Hygiene-Ampeln: Ablenkungsmanöver und Symbolpolitik im Verbraucherschutz

Die sachlichen Argumente, die sich gegen die Einführung so genannter Hygiene-Ampeln richten, wurden im vorherigen Artikel schon erläutert. Bereits aus diesen wird ersichtlich, dass es sich bei dieser Aktion um ein pures Ablenkungsmanöver handelt. Nach der massiven Medienkritik im Ehec-Fall und dem Dioxinskandal soll nun Handlungsfähigkeit demonstriert werden, ohne aber dafür Geld ausgeben zu wollen. Was für alle betroffenen Kleinunternehmer nicht nur der Gastronomie noch schwerer wiegt: Durch den plakativen Begriff wird erfolgreich verschleiert, dass die anstehende Änderung des §40 LMFG den öffentlichen Pranger auch für nicht hygienebedingte Minimalbeanstandungen bereits in die Wege leitet, dort wird es nur nicht so benannt.

In der aktuellen Diskussion (Juni 2011) hat sich zunächst auf Bundesebene allein das Wirtschaftsministerium schützend vor die Kleinbetriebe gestellt, jetzt aktuell auch die Länderministerkonferenz

„Kontrollen und die Ahndung von Hygieneverstößen sind funktionierende Instrumente, die schon heute für saubere Restaurants sorgen. Gastwirte öffentlich an den Pranger zu stellen, bei denen Verstöße festgestellt wurden, ist das falsche Instrument. Es schürt Ängste und stigmatisiert Gastwirte für lange Zeit, auch wenn die festgestellten Mängel längst beseitigt sind.“

Staatssekretär Burgbacher vom BMWirtschaft findet als einziger glasklare Worte:

„Für die betroffene Wirtschaft hätte sie jedoch gravierende Kosten, Wettbewerbsverzerrungen und Bürokratielasten zur Folge. Gastwirte dürfen nicht an den ‘Pranger gestellt’ werden. Es darf keine Symbolpolitik zu ihren Lasten geben.”

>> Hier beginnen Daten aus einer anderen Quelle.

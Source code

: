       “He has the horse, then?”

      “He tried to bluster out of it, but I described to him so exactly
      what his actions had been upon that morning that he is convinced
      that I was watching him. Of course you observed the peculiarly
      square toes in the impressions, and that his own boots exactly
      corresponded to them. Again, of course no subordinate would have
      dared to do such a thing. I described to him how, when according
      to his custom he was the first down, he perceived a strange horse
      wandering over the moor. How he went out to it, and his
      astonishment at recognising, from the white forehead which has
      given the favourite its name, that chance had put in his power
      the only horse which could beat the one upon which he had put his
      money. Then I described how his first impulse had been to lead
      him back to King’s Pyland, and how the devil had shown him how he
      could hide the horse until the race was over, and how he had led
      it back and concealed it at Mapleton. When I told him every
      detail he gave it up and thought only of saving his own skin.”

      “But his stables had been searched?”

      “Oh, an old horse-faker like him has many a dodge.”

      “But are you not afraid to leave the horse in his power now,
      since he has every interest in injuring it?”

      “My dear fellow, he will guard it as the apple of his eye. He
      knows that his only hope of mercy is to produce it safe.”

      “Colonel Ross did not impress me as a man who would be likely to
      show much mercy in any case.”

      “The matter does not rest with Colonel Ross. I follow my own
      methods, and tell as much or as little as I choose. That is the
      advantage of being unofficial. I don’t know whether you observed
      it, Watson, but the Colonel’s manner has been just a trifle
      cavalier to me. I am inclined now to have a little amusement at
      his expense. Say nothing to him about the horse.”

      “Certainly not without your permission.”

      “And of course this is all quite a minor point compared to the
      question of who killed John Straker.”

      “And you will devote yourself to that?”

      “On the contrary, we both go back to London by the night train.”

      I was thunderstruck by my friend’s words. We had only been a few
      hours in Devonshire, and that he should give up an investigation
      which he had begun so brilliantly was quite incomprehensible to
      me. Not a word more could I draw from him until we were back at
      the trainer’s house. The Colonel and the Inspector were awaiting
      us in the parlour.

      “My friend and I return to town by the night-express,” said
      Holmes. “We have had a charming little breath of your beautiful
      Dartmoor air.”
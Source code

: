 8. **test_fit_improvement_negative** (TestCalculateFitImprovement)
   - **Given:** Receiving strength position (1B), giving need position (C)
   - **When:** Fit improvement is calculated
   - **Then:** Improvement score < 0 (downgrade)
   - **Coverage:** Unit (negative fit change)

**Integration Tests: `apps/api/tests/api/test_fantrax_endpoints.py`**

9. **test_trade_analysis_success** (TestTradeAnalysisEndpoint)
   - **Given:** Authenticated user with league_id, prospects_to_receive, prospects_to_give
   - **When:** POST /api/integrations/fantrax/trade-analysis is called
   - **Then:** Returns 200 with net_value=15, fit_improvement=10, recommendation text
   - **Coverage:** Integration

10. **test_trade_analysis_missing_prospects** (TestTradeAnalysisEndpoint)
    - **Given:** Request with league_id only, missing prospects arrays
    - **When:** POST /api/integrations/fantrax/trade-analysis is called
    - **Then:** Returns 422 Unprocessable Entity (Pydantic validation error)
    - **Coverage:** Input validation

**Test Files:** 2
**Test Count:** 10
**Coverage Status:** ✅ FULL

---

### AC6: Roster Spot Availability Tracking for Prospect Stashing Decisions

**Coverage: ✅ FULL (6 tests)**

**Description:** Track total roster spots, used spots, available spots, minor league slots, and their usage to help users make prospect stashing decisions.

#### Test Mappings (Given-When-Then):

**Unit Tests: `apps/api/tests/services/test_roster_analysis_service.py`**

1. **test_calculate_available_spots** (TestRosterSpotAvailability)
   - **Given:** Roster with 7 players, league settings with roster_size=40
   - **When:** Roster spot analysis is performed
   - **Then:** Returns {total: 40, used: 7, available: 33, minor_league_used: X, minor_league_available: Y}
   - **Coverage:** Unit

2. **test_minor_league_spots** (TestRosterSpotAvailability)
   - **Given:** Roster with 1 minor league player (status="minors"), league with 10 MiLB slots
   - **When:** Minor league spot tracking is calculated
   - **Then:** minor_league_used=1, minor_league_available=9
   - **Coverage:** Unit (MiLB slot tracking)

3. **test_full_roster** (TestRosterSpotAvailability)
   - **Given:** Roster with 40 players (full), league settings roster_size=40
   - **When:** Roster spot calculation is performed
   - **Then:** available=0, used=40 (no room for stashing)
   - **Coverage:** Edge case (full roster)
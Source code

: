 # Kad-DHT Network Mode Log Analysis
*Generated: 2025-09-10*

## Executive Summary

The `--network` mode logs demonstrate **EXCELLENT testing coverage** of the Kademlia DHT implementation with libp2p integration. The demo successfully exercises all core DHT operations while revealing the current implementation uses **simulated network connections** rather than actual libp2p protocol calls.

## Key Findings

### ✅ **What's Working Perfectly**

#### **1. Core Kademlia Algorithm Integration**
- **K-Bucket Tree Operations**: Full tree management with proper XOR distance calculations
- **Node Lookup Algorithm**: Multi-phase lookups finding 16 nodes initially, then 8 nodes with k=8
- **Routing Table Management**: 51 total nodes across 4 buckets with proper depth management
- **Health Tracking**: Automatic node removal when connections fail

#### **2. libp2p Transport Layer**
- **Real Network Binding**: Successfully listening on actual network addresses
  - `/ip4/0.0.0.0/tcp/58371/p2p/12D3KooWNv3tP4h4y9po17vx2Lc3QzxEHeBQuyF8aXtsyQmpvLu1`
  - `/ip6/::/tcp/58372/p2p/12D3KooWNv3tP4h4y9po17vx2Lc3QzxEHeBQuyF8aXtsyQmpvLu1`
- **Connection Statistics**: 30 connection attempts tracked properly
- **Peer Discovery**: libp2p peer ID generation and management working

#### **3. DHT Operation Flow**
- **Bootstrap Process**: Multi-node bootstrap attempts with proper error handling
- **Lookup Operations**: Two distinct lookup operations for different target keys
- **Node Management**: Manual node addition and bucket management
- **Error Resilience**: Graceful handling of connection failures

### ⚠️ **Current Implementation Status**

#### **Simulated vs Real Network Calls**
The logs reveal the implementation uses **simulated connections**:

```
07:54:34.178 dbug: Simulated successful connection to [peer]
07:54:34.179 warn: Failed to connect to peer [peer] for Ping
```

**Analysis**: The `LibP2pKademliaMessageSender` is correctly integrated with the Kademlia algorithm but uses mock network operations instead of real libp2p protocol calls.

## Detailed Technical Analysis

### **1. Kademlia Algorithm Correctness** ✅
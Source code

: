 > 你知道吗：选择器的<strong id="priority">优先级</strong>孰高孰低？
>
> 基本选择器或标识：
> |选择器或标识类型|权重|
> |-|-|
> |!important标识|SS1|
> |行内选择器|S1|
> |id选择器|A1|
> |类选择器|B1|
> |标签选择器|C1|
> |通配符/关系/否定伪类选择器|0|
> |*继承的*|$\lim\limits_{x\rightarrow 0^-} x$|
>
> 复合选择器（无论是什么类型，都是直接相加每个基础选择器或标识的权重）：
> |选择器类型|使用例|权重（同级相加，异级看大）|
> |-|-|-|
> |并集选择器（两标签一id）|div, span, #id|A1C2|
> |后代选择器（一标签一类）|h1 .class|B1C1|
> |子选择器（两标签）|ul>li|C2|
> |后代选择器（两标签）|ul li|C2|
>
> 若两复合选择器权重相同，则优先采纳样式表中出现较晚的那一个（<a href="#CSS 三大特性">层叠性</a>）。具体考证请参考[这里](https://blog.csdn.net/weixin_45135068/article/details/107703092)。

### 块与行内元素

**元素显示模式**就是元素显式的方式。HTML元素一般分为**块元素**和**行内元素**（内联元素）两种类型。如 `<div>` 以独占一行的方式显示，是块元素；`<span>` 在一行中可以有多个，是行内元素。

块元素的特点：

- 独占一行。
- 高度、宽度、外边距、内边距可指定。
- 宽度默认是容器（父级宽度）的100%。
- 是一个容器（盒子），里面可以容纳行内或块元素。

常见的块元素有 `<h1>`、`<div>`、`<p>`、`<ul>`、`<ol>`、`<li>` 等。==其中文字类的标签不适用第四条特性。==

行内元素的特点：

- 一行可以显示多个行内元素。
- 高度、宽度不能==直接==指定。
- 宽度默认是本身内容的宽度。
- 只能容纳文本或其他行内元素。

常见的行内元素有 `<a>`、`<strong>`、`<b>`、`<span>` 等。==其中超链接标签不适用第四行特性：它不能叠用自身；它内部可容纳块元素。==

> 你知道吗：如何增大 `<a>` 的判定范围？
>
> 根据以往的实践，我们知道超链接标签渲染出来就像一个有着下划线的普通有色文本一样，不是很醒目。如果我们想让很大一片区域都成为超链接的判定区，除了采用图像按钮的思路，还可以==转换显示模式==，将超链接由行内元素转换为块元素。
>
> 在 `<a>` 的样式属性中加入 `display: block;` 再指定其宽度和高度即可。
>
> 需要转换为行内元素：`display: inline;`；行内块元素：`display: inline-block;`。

Für den Mut, diesen blinden Aktionismus als das zu charakterisieren, was er ist, nämlich pure Symbolpolitik, dürfen alle Kleinunternehmer ihm danken. Für so klare Worte haben unsere eigenen Verbände bisher nicht die Zeit und Sprachgewalt gefunden.

Bundestag überbietet sich mit Pranger-Visionen

Allerdings ist federführend für die aktuell anstehende Änderung des Lebensmittelgesetzbuches der Ausschuss für Ernährung, Landwirtschaft und Verbraucherschutz. Dort wird der im Vorartikel bereits zitierte Referentenentwurf des zuständigen Ministeriums diskutiert und letztlich auf den Weg des Gesetzgebungsverfahrens gebracht, und dort findet die ferne Stimme des Wirtschaftsministers wenig Gehör, wenn es darum geht, sich Punkte in den Medien zu verschaffen.

Anlässlich der Diskussion im zuständigen Ausschuss wurden die ursprünglich ins Auge gefassten Veröffentlichungsmaßgaben sogar noch erweitert:

„Die Behörde kann unter den Voraussetzungen des Satzes 1 auch auf eine Information der Öffentlichkeit einer anderen Behörde hinweisen, soweit berechtigte Interessen der Verbraucherinnen und Verbraucher in ihrem eigenen Zuständigkeitsbereich berührt sind.“

Der Teufel liegt hier auch wieder in der wohl beabsichtigten Allgemeinhaltung. Damit wird nämlich dem „Super-Pranger“ Tür und Tor geöffnet, weil es, zu Ende gedacht, nicht ausschließt, auch den Gastwirt oder Kleinunternehmer öffentlich bloßzustellen, der nach einer Alkoholfahrt mit 0,6 Promille erwischt worden ist. Nach einer derartigen Fahrlässigkeit ist schließlich nicht auszuschließen, dass er es bei den Vorschriften zur Abgabe von Alkohol in welchem Gewerbe auch immer ebenfalls nicht so genau nimmt, berechtigte Verbraucherinteressen wären also berührt.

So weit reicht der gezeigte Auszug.